84 entry daha
  • murat belge ne ezber bozandır, ne de belgeli konuşandır.

    artık anlamış bulunuyorum ki, ekşi sözlük sınırları içerisinde okumasını bilmeyen yazarlar var, olur şey değil hala şu sorulursa bana "olur şey değil" derim; birincisi; "murat belge nerede etmiş bu lafları?.. üstelik belge'nin halikarnas balıkçısı nı ırkçılıkla suçladığını gösteren bir belgeye rastlamadım." eh okumazsan rastlamazsın tabi, eh ne demiş bu adam neyle suçlanmış, suçlayanlar hangi verileri kullanmış oturup kafa yormazsan, verdiği kaynaklara hadi ulaşamadın, kaynağını vermiş olduğu eserlerden yaptığı alıntılara göz gezdirmezsen tabi ki göremezsin, bundan önce girmiş olduğum bu konuyla ilgili bütün entirilerde nokta dergisindeki röportajından, birikim dergisi'ndeki edebiyat eseri eleştirisinden söz ettim. "üstelik belge'nin halikarnas balıkçısı nı ırkçılıkla suçladığını gösteren bir belgeye rastlamadım." söz konusu dergi (nokta dergisi, tekrar tekrar yazıyorum ki; tekrar yöntemiyle belki kafalara sokarım bunu, konu hakkında hala bir yorumu olmayanların üsluba takılıp kalmalarından sıkıldım, ve demagoji sözü vermiş olmama rağmen, yine bilgi veren tek entiri benimkisi olacak anlaşıldı.) 14-20 aralık 2006 , s:7 künyeli kapağına şöyle bir başlık attı; "hümanist mavi anadolucular meğer milliyetçiymiş."
    yine söz konusu dergiden yola çıakrak alıntı yapmaya devam edeyim; "şimdiye dek yazılanlar arasında en sert eleştiri prof. murat belge'den geldi. birikim dergisinin ekim sayısında halikarnas balıkçısı'nın romanlarını analiz eden belge, okurlarının bugüne kadar sadece 'hümanist' yanıyla tanıdığı halikarnas balıkçısı için 'ırkçı' ve 'milliyetçi' sıfatlarını kullanmaktan çekinmiyor. belge, tespitini balıkçı'nın romanlarından yaptığı alıntılara ve o alıntılara uyguladığı metin analizlerine dayandırıyor." bu yazı dergide haberi işleyen hamza aktan 'a ait. (teker teker tüm bilgileri vereceğim ki üsluba takılmasınlar konunun özüyle ilgilensinler. hoş ilgilenmeseler de olur, onlar 50 ben tek kişi olsam da bu kavga sürecek, okumadan ahkam kesenlere prim vermeyeceğim.)

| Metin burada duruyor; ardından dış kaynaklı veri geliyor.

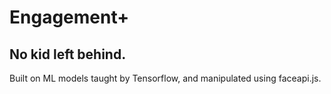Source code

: # Engagement+
## No kid left behind.

Built on ML models taught by Tensorflow, and manipulated using faceapi.js.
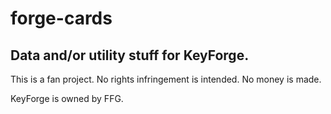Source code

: # forge-cards

## Data and/or utility stuff for KeyForge.

This is a fan project.  No rights infringement is intended.  No money is made.

KeyForge is owned by FFG.
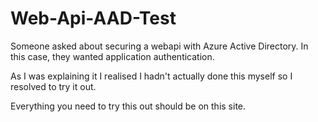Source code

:# Web-Api-AAD-Test

Someone asked about securing a webapi with Azure Active Directory. In this case, they wanted application authentication.

As I was explaining it I realised I hadn't actually done this myself so I resolved to try it out.

Everything you need to try this out should be on this site.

    "konuyla ilgili olarak murat belge'den önce ;son bir-iki yılda daha çok akademik sayılabilecek eleştirel metinler kaleme alınmıştı. özellikle iki genç akademisyen barış karacasu ve kaya akyıldız'ın mavi anadolucuların kemalist yanlarına dair yazıları bu tartışmanın içinde önemli bir toplama denk geliyor. yanı sıra edebiyat eleştiri dergisi pasaj'da reyhan tutumlu : nermin yıldız imzalı eleştirel metinleri de bu çerçevede anmak gerekiyor. 1930'lu yıllardan başlayarak 1960'lara kadar uzanan süreçte türkiye edebiyat ve sanat yaşamının en merkezi yerlerinde bulunan akımın sözcülerilerinin bu yönleriyle neden eleştirilmedikleri sorusunun yanıtları çeşitli. bir yanda, bu yazarların milliyetçi veya ırkçı metinler yazabileceklerini katiyen kabul etmeyen veya böyle bir eleştiriyi hak etmediklerini söyleyenler; bir tarafta da akımın içindeki yazarların edebiyatçı çevresiyle kurduğu ahbaplık nedeniyle şimdiye dek eleştirilerden muaf tutuldukları kanısını taşıyanlar." (yine hamza aktan'a ait.)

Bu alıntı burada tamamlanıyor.